Questo piccolo inconveniente ha condizionato sensibilmente i miei programmi, costringendomi a evitare i piccoli centri, dove il traffico ferroviario meno intenso poteva mettere a rischio la disponibilità dei biglietti, e a ridurre le soste, cominciando, seppur a malincuore, col sacrificare la tappa successiva: un’invitante località dalla suggestiva atmosfera tradizionale di cui mi avevano parlato molto bene, che avrebbe spezzato il lungo viaggio fino a Xi’an. Perlomeno avevo trovato posto in vagone letto, ed era una fortuna poiché, vista la situazione, anche per la scelta dei posti non avevo molto da sottilizzare, dovevo accontentarmi di quello che mi capitava. Quando è stato il tempo di ripartire, lasciare Beijing, in cui ormai mi ero ambientato molto più che nella fredda Shanghai, è stato difficile; lasciare Martina, che mi aveva accompagnato alla stazione per salutarmi, lo è stato ancora di più.

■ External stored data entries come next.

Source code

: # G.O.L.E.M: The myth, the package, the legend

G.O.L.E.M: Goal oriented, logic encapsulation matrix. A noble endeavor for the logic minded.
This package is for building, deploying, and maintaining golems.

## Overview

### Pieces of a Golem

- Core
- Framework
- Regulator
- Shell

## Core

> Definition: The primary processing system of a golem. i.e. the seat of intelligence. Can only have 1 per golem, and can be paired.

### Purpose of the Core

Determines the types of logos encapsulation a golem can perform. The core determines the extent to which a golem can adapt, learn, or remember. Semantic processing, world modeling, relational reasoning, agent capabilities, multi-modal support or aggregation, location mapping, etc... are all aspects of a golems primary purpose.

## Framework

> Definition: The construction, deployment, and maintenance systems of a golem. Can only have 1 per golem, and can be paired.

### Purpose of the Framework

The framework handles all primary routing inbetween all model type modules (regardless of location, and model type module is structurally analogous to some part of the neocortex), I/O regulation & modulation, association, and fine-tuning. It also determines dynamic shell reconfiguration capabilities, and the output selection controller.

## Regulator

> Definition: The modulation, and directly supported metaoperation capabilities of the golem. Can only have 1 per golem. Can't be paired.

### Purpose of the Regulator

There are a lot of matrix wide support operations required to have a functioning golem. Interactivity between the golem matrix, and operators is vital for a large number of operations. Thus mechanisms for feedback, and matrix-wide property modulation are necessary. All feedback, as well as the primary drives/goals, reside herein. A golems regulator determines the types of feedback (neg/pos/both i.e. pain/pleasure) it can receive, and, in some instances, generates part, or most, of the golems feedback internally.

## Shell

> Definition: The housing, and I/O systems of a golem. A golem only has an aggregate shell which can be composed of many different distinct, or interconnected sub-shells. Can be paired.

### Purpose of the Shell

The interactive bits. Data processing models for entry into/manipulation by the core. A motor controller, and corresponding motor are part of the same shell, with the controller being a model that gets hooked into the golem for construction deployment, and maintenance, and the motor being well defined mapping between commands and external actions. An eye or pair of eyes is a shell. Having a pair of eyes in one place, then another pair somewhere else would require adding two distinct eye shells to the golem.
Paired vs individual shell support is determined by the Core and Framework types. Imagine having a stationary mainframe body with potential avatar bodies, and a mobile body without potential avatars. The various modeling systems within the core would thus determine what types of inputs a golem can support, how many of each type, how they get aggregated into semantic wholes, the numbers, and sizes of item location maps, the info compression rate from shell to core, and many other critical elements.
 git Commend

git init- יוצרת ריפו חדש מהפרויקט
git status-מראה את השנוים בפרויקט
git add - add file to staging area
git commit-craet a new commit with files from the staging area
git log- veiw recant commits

Sul treno i cinesi si mettevano comodi, a loro agio, e quelli possono essere tra i momenti più duri di un viaggio in Cina: per sentirsi in libertà, senza preoccuparsi troppo della nostra ipocrita sobrietà da galateo, molti di loro facevano tutto quello che gli veniva, dai comportamenti poco decorosi ma in fondo veniali e inoffensivi, come masticare con la bocca aperta o mettersi le dita nel naso, fino a manifestazioni più colorite e faticosamente sopportabili come togliersi le scarpe, ruttare, scatarrare fragorosamente e scoreggiare con disinvoltura. Superati alcuni di questi sofferti momenti dal tenore ai limiti dello scabroso, e dopo il viaggio che, per il resto, era stato sufficientemente tranquillo, sono uscito di buon mattino dalla stazione di Xi’an. In Cina le stazioni funzionavano come gli aeroporti, arrivi e partenze erano due settori divisi e non comunicanti, c’era un controllo a ogni ingresso, ed entravano in stazione soltanto i titolari del biglietto; ciò implicava che fuori, all’uscita, si creassero nutriti cumuli di gente in attesa dei passeggeri giunti a destinazione, con un delirio di amici e parenti urlanti, oltre a quello dei vari incaricati di agenzie e alberghi che sgomitavano cercando di guadagnarsi la prima fila, e che, appena conquistata la posizione, alzavano i loro cartelli per farsi riconoscere, o semplicemente conoscere. A Xi’an, in particolare, vista l’importanza del posto, la sua vocazione turistica e la quantità di gente che transitava per la stazione, quest’aspetto è stato piuttosto impressionante, e a giudicare dalla folla che ho trovato, tutti accalcati a vedersi scorrere davanti il corteo dei ciondolanti e assonnati nuovi ospiti, sembrava davvero di uscire dallo scalo internazionale di un aeroporto nell’ora di punta.